Em primeiro lugar, por um argumento falacioso de Priante, de que os 65% de votos dispersados entre os outros candidatos no 1º turno eram de oposição a Duciomar, alvo de todos os ataques. Os votos tucanos migraram maciçamente para o prefeito. Já os do PT, equivalentes aos do peemedebista (apenas um ponto percentual abaixo), foram para os balneários, ficaram em casa, votaram branco ou nulo, optaram por Duciomar (diz-se que foi o caso do alto staff do governo, sobretudo os da hegemônica Democracia Socialista) e só residualmente cumpriram o compromisso público de votar em Priante, assumido pelo derrotado Mário Cardoso e o deputado federal Paulo Rocha, líder do grupo do "mensalão" e da ala demograficamente mais forte do PT paraense (mas sem os comandos do poder).
A mudança da estratégia petista começou a ficar evidente já nas últimas semanas da campanha do 1º turno. A máquina oficial do Estado, até então apática, como seu candidato, correu atrás do prejuízo de Mário Cardoso. Foi o que permitiu ao professor pular à frente de Valéria e só não fazer o mesmo com Priante porque a corrida acabara. Se essa hipótese se concretizasse, como o PT se definiria no 2º turno? Certamente com muito maior vontade de vencer do que lhe permitia a estratégia do Palácio do Planalto, de ajudar os aliados, como o petebista Duciomar, a se saírem bem nos redutos de menor expressão política, como Belém.

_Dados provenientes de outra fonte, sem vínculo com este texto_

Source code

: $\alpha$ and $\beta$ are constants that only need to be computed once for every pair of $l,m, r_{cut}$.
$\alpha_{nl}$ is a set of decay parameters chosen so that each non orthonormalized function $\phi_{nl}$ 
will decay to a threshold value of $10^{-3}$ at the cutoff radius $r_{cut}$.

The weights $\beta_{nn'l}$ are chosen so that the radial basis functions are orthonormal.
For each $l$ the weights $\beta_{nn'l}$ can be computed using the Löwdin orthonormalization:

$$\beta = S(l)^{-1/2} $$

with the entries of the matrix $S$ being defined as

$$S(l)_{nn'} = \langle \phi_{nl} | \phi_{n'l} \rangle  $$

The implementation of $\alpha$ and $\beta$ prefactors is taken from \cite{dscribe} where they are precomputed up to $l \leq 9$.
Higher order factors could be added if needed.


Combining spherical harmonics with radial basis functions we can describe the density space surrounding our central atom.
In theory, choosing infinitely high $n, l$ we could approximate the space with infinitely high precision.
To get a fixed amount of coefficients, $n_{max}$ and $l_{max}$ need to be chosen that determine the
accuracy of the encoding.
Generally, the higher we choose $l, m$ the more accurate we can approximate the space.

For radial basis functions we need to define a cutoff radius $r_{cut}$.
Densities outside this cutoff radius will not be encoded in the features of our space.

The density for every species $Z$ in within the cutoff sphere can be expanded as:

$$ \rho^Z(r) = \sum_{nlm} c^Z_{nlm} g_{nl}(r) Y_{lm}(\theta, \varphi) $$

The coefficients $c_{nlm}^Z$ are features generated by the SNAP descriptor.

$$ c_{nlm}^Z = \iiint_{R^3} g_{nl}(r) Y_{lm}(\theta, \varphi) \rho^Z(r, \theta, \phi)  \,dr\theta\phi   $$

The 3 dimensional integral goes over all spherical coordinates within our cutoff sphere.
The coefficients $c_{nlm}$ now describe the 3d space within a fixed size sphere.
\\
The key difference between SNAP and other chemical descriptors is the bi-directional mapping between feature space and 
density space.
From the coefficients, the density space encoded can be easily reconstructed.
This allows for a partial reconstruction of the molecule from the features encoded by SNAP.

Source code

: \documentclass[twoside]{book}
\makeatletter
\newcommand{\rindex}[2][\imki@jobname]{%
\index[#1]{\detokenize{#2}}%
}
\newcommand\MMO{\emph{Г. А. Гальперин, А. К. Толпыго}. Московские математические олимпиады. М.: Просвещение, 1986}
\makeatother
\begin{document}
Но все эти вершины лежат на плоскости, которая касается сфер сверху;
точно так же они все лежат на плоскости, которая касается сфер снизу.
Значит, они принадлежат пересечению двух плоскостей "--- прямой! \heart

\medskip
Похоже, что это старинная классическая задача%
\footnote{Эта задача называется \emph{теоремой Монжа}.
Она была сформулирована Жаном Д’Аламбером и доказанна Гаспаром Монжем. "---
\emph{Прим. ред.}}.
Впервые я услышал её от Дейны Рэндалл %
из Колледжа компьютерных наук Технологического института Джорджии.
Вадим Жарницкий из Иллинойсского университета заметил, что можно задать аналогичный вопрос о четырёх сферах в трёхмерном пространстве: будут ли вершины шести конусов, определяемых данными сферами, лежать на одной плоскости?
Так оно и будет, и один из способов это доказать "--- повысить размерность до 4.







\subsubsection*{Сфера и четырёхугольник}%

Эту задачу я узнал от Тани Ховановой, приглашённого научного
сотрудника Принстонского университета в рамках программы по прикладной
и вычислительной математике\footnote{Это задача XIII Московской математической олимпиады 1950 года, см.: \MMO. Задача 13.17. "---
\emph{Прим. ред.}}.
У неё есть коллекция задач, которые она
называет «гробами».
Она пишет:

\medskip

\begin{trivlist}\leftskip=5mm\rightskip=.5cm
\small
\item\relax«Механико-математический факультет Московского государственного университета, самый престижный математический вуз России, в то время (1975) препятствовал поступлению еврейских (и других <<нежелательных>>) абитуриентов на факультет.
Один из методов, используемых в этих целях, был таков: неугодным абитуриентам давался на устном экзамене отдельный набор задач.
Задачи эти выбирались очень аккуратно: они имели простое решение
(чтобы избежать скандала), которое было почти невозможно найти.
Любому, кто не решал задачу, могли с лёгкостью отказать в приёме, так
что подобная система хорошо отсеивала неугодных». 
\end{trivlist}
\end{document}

Eliminado Mário Cardoso, era evidente que a neutralidade anunciada pela governadora não passava de um código para favorecer a reeleição de Duciomar. O prefeito foi obsequiado com o repasse de nove milhões de reais de ICMS na semana anterior à votação do 2º turno. Tirou o máximo de dividendos eleitorais dessa verba, juntada ao grande fundo que formou graças ao acesso ao erário: aplicou-a em asfaltamento telegráfico pelo subúrbio e outras obras à minuta. Mostrou ao eleitor que trabalhou até o último momento, justificando a imagem de administrador operoso, que a propaganda lhe pespegou (com cola vagabunda, é verdade, mas suficiente para durar alguns dias e garantir a vitória, embora apenas no 2º turno, ao contrário da maioria dos prefeitos, que se reelegeram já no 1º turno).
Mais do que um partido, o PT é uma seita, ou um partido confessional, que se formou sob a bitola do partido único, predestinado a realizar o futuro, o progresso dos povos. Não surpreende que considere irrelevante honrar compromissos ou acordos políticos. Rompe acertos explícitos sem drama de consciência. Priante pode chorar quantas lágrimas quiser que não mudará a situação. As lágrimas, aliás, são de crocodilo: quem faz acordo com o PT não ignora essa premissa, ainda mais um estrategista como Jader Barbalho, ou mesmo Priante. Eles sabem que a quebra da palavra terá compensações na acomodação dos seus interesses e quadros na máquina do poder, outra das qualidades na qual os petistas são mestres: o preenchimento de cargos comissionados (numa ligação atávica com os comissários do povo).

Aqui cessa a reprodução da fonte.